Among the entries that follow, find every line with the word "unitarias" and copy it.

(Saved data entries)
▼

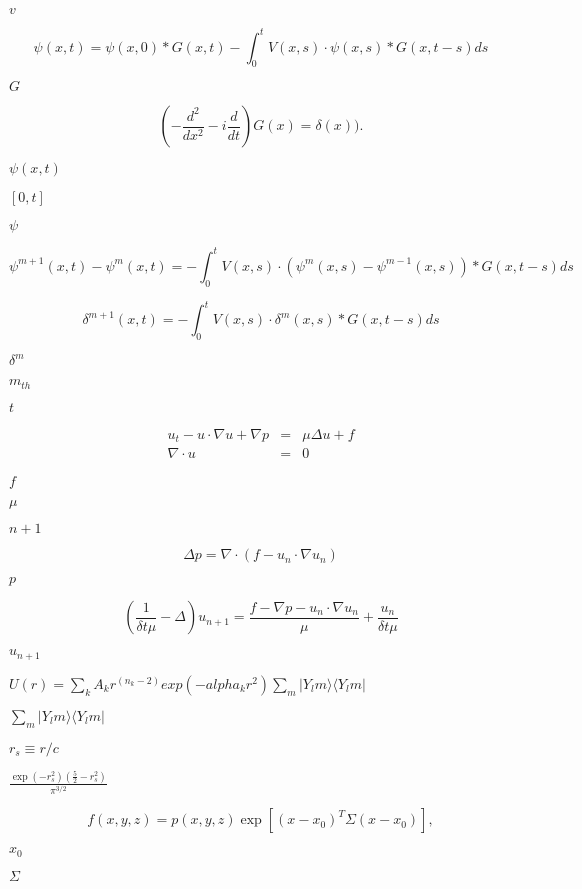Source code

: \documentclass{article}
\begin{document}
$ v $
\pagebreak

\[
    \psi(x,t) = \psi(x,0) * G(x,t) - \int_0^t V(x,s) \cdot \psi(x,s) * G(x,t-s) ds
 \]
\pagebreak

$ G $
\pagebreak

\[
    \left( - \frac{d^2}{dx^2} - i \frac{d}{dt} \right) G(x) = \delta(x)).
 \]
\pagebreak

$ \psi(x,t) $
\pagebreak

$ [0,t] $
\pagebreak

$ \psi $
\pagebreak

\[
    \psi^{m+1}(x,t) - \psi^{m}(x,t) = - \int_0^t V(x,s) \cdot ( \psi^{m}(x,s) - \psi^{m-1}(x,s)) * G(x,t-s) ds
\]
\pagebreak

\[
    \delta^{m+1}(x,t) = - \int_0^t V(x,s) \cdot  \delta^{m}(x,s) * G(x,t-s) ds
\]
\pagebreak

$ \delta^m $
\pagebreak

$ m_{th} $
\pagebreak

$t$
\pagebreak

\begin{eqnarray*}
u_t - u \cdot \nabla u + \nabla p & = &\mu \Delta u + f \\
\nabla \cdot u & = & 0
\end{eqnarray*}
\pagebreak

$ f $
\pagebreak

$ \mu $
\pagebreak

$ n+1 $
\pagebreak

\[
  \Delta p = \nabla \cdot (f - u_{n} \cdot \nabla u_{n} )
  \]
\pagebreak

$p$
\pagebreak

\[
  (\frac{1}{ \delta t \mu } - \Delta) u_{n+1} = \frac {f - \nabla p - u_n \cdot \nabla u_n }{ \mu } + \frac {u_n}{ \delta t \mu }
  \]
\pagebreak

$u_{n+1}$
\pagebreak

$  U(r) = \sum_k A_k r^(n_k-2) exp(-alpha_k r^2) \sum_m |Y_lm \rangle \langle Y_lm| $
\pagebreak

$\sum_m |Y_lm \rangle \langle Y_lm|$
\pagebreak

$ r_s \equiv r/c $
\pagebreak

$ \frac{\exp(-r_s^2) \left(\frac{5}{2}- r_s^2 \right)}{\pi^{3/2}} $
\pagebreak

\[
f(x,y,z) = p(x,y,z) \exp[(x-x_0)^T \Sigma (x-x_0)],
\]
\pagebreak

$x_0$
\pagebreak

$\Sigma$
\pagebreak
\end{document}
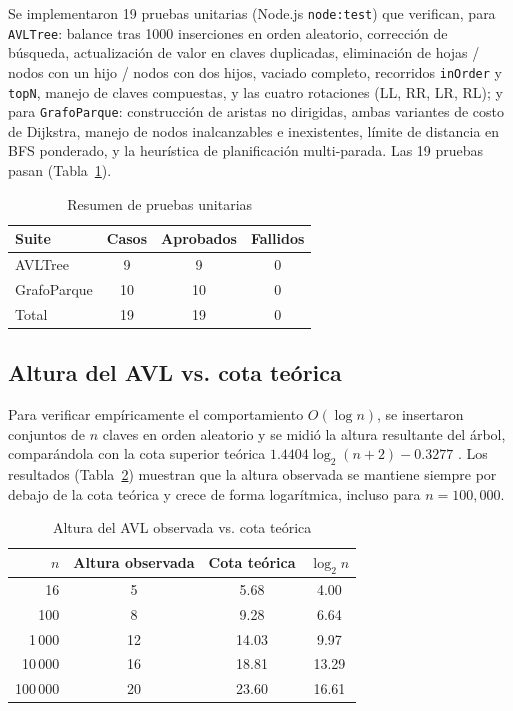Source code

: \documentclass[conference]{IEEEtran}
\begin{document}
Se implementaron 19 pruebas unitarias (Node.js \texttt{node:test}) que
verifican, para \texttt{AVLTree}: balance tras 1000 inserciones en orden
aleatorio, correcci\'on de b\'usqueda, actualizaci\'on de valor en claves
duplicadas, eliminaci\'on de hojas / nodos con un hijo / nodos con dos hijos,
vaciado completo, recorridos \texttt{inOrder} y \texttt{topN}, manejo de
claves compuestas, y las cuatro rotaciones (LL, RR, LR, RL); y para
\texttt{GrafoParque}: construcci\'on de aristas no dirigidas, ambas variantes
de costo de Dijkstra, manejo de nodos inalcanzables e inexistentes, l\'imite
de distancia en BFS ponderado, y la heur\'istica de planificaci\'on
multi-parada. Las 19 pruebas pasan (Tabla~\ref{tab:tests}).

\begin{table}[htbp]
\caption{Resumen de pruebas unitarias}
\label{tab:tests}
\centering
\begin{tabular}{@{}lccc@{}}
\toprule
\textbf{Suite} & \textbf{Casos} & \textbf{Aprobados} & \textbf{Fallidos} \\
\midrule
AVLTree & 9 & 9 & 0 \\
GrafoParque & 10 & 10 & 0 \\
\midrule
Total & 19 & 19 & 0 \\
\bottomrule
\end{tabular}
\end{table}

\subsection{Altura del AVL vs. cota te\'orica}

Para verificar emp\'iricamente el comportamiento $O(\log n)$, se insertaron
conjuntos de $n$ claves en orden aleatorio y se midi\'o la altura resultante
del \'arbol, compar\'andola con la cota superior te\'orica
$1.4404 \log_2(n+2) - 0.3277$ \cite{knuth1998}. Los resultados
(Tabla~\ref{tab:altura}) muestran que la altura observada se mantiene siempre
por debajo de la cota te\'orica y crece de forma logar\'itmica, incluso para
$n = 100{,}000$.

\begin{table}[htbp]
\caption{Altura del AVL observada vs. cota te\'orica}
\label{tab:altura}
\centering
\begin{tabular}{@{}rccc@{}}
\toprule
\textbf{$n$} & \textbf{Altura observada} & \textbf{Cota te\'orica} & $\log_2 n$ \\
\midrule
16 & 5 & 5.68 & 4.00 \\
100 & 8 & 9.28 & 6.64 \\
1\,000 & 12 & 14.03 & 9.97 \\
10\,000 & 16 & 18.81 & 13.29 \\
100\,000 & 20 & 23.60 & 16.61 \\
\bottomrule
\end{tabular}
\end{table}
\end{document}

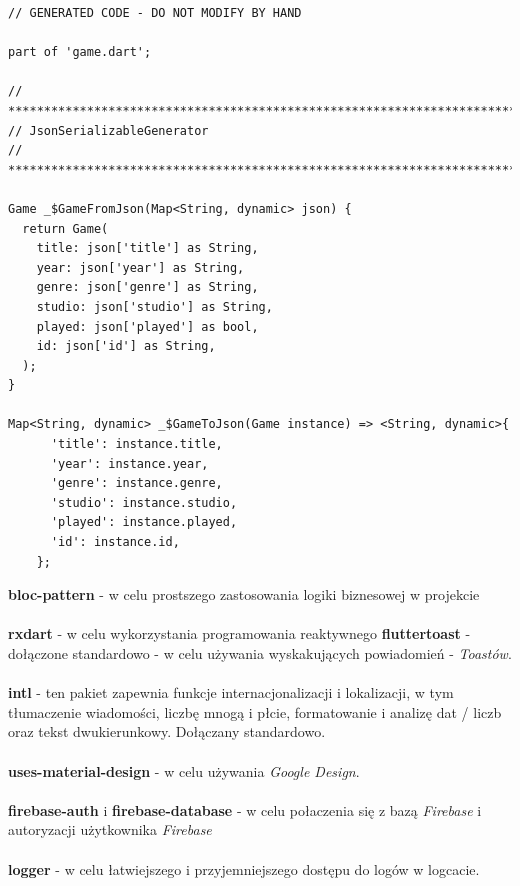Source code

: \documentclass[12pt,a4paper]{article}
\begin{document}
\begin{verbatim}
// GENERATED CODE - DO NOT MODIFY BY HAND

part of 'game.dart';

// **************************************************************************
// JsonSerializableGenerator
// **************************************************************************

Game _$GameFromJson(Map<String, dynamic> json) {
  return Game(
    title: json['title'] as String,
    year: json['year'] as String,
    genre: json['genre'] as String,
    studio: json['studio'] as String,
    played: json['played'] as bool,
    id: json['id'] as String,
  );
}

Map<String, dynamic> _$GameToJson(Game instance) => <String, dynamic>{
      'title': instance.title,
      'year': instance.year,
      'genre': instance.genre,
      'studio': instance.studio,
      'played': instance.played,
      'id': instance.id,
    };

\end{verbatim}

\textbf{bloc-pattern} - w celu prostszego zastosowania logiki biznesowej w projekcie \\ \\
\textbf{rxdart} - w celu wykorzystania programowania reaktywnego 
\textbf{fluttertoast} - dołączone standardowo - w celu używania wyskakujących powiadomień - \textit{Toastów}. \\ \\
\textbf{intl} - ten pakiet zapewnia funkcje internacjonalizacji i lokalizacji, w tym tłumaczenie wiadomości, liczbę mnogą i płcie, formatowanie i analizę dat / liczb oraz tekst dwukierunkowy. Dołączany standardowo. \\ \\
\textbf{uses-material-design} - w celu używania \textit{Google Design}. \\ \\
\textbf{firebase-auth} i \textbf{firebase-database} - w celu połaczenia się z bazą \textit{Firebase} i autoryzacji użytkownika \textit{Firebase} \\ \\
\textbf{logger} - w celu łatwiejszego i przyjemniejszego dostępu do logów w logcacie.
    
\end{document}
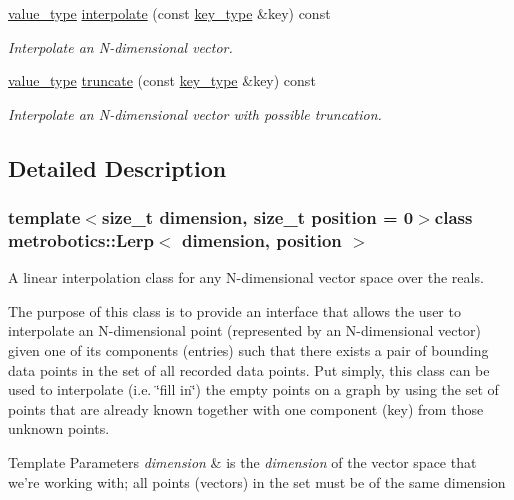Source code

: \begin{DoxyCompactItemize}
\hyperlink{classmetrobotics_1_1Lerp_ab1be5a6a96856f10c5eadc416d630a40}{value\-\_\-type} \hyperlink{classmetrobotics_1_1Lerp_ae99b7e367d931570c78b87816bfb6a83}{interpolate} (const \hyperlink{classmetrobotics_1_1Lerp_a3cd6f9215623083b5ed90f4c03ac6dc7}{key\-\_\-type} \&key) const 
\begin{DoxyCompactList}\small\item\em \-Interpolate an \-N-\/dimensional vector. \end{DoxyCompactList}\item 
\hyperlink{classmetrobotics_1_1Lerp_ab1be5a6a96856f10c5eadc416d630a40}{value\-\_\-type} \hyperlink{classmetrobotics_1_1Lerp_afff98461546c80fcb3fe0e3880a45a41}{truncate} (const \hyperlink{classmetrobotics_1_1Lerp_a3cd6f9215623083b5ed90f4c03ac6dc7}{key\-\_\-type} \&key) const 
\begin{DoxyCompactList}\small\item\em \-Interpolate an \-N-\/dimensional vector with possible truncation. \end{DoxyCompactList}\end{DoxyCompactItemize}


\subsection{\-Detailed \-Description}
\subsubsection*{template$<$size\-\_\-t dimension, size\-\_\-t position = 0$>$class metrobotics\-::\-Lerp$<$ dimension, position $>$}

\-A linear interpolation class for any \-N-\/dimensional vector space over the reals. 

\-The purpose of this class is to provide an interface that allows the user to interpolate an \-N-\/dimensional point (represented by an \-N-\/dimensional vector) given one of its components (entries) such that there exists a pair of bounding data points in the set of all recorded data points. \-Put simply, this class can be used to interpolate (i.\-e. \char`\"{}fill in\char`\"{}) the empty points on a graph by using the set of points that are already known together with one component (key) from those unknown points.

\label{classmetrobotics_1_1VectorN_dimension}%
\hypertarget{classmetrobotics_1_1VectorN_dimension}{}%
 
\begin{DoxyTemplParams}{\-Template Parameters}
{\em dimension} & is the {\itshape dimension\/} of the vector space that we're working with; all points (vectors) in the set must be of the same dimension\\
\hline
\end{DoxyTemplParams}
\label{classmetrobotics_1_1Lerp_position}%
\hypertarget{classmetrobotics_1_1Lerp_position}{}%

▲

> **Exercise output**
Se implementaron 19 pruebas unitarias (Node.js \texttt{node:test}) que
\caption{Resumen de pruebas unitarias}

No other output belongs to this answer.